## Exercise objective
Using the listing below, please gather every line containing the word "have".

## Material provided
**********
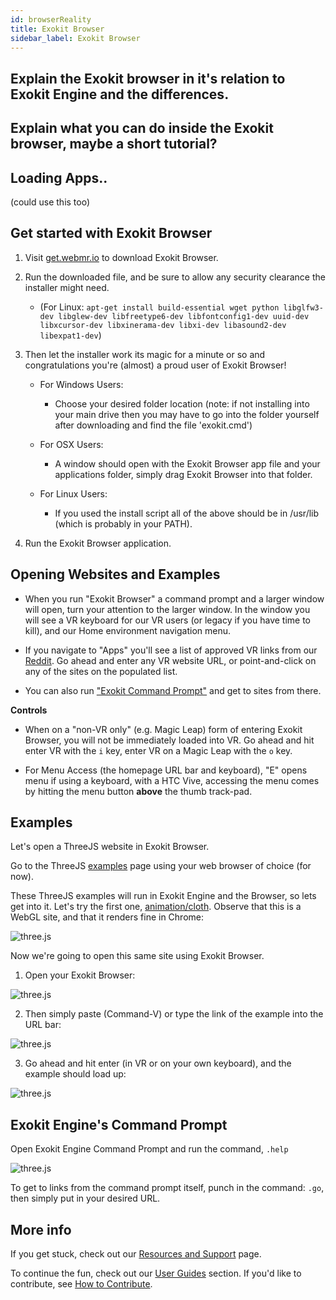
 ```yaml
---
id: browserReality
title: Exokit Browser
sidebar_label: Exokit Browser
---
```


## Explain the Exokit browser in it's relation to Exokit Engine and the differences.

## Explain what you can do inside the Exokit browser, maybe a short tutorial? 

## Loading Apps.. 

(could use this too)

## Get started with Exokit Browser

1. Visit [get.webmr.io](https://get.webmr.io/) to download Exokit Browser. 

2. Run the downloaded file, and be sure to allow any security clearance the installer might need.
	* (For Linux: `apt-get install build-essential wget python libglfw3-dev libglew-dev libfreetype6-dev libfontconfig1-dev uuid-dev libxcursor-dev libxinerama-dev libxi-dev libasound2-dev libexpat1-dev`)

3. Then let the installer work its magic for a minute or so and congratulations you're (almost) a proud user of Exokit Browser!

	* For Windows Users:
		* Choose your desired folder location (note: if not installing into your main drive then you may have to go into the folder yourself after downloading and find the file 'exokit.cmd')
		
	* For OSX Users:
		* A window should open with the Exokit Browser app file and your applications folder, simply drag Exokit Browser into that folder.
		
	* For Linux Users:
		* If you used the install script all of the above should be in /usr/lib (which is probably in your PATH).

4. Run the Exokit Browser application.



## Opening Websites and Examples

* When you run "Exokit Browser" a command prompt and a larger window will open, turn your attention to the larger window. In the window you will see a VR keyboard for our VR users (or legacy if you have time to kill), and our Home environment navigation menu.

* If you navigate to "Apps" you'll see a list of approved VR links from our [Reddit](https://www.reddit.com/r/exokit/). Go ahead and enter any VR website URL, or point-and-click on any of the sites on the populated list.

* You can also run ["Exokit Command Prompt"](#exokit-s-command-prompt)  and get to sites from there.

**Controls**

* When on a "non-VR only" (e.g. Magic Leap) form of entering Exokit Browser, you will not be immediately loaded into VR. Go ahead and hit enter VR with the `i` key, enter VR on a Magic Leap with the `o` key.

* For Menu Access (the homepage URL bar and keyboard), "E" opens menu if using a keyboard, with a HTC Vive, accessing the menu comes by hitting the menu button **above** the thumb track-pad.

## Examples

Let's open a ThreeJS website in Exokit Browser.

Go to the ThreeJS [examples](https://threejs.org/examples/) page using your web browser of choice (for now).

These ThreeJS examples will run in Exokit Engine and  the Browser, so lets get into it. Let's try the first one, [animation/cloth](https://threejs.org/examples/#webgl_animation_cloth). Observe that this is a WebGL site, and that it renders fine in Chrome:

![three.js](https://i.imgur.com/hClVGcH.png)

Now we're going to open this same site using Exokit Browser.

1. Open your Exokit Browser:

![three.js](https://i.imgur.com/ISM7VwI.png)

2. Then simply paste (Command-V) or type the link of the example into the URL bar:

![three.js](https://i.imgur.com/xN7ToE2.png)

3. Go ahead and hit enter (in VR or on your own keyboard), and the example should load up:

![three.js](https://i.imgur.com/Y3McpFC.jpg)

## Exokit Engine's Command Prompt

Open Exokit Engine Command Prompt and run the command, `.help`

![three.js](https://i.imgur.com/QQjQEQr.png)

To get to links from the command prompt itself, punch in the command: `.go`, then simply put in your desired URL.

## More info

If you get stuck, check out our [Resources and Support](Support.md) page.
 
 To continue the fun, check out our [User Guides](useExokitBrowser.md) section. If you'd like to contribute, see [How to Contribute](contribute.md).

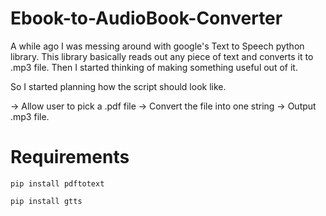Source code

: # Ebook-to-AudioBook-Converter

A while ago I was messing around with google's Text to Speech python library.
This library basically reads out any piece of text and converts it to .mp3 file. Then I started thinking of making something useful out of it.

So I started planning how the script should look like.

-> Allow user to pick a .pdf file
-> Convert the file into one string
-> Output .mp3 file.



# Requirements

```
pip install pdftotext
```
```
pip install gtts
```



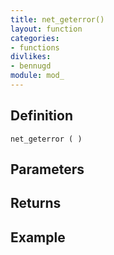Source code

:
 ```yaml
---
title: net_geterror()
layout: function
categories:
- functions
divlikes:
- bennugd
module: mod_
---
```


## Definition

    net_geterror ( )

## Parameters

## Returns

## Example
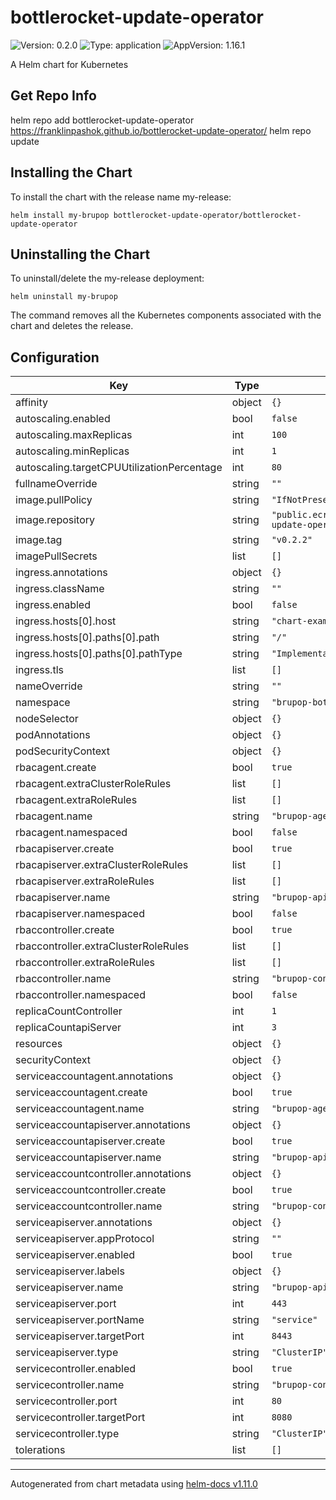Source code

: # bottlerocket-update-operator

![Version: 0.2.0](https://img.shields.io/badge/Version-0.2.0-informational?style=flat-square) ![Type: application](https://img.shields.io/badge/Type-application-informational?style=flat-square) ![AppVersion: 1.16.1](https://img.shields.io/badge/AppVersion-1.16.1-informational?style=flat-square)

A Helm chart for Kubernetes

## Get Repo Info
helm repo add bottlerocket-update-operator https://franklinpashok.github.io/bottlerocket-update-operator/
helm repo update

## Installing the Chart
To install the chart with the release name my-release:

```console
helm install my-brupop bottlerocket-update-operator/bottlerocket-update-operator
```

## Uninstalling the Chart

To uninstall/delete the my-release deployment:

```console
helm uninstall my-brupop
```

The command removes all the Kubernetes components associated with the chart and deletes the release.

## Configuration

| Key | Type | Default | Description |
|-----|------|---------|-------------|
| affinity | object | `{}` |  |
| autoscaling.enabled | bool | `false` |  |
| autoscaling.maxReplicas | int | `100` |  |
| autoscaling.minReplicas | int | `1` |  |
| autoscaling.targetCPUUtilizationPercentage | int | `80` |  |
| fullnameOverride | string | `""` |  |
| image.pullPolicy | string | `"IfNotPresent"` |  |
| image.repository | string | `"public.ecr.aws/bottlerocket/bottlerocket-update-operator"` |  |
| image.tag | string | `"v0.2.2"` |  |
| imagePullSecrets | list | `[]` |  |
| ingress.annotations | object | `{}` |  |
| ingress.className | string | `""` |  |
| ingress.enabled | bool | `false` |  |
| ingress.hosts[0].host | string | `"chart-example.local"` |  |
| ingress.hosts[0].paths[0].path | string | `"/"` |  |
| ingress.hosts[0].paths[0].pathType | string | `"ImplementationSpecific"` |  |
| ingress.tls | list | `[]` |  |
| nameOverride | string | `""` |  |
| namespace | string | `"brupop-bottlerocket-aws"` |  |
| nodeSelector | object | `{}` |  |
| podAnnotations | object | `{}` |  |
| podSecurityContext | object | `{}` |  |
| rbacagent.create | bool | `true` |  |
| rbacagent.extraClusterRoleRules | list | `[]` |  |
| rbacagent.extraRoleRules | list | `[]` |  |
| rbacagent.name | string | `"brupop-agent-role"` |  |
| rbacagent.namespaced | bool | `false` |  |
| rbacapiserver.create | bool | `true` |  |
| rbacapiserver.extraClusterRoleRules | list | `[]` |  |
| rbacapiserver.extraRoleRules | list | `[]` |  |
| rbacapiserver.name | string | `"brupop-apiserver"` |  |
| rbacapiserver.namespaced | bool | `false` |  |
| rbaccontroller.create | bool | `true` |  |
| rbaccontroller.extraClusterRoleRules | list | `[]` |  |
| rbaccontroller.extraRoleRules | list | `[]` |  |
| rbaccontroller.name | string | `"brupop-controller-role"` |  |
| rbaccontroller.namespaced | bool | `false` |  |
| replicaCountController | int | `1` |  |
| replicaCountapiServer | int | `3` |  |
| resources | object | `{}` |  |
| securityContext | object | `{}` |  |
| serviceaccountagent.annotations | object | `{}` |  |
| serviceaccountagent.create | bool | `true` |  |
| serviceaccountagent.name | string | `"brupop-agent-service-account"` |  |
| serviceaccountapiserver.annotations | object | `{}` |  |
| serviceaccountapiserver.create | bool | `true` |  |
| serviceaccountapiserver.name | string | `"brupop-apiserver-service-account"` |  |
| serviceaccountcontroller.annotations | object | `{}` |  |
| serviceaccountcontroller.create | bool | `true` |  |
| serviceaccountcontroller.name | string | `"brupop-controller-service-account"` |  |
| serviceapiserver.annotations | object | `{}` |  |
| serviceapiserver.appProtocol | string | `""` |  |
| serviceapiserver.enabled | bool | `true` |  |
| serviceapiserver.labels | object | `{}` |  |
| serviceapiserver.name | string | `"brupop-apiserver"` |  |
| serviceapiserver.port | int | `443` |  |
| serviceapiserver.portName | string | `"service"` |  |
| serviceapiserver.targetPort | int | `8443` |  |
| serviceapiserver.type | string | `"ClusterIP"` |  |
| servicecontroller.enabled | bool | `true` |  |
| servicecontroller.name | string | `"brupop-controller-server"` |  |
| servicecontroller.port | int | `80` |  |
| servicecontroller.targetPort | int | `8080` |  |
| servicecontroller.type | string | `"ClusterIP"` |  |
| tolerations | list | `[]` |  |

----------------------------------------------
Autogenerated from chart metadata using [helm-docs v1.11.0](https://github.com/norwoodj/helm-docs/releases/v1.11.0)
**********
## Solution to this problem
		* Choose your desired folder location (note: if not installing into your main drive then you may have to go into the folder yourself after downloading and find the file 'exokit.cmd')
* When you run "Exokit Browser" a command prompt and a larger window will open, turn your attention to the larger window. In the window you will see a VR keyboard for our VR users (or legacy if you have time to kill), and our Home environment navigation menu.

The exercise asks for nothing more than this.